# Task
Restate word for word the entries below, starting with the line with "### Authorization" and continuing through the line with "This route expires daily at 11:05". Include both of those lines and no others.

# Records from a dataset
•••

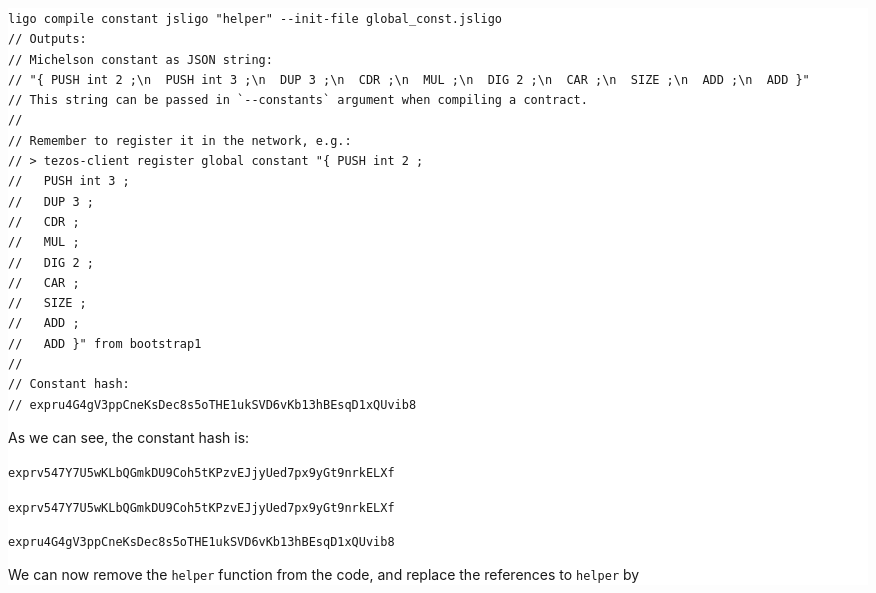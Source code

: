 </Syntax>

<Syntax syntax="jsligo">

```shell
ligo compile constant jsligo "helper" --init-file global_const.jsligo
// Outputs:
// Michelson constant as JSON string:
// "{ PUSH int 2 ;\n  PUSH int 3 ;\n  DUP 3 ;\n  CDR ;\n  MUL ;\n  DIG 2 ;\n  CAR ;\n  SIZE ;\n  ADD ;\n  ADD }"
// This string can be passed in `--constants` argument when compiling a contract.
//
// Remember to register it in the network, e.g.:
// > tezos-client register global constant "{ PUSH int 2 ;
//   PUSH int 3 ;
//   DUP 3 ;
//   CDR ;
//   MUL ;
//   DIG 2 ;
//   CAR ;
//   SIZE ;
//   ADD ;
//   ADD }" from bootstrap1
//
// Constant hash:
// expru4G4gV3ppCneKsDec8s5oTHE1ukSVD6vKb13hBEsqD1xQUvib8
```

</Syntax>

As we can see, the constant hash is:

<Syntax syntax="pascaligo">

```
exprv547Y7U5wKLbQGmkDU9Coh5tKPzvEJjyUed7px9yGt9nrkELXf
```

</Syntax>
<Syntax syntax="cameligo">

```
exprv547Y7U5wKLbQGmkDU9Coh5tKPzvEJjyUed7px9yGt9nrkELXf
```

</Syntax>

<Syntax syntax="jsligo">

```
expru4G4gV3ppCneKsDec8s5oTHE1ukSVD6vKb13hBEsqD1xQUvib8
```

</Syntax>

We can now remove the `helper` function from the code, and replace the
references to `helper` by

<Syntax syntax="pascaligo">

•••

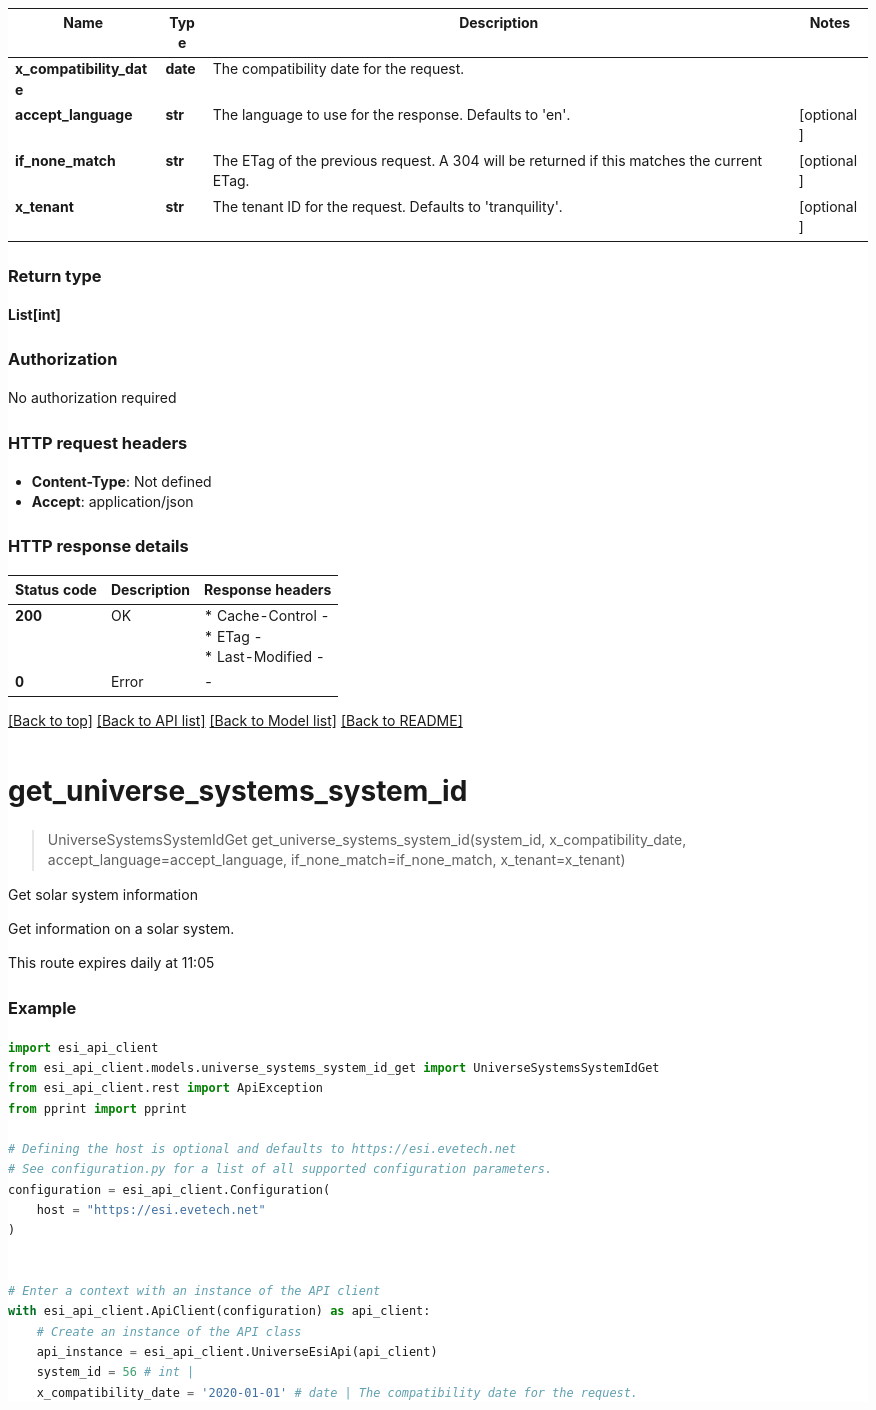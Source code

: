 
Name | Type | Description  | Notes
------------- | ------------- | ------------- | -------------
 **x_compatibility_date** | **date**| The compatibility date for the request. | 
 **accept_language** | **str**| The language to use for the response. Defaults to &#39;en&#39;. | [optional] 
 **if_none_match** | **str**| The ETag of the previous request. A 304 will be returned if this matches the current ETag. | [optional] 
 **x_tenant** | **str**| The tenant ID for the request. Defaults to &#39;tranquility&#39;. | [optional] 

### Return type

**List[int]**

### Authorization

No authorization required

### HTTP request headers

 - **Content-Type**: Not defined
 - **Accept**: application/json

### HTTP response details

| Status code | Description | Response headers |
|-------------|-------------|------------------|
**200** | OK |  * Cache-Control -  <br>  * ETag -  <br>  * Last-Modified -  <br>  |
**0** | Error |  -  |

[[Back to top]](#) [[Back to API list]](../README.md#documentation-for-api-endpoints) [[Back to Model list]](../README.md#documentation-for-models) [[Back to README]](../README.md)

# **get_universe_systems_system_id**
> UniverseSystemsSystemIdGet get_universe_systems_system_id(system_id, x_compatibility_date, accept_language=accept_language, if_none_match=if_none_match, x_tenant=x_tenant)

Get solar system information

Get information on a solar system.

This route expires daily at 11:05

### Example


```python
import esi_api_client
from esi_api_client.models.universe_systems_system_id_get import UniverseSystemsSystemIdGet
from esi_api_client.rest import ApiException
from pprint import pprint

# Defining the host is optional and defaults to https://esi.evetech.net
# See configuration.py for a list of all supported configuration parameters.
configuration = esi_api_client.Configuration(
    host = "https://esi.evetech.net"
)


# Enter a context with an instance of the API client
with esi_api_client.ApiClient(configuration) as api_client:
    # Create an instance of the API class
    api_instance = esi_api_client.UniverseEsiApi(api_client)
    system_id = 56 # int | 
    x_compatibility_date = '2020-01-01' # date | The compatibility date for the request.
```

•••

# Exercise response
### Authorization

No authorization required

### HTTP request headers

 - **Content-Type**: Not defined
 - **Accept**: application/json

### HTTP response details

| Status code | Description | Response headers |
|-------------|-------------|------------------|
**200** | OK |  * Cache-Control -  <br>  * ETag -  <br>  * Last-Modified -  <br>  |
**0** | Error |  -  |

[[Back to top]](#) [[Back to API list]](../README.md#documentation-for-api-endpoints) [[Back to Model list]](../README.md#documentation-for-models) [[Back to README]](../README.md)

# **get_universe_systems_system_id**
> UniverseSystemsSystemIdGet get_universe_systems_system_id(system_id, x_compatibility_date, accept_language=accept_language, if_none_match=if_none_match, x_tenant=x_tenant)

Get solar system information

Get information on a solar system.

This route expires daily at 11:05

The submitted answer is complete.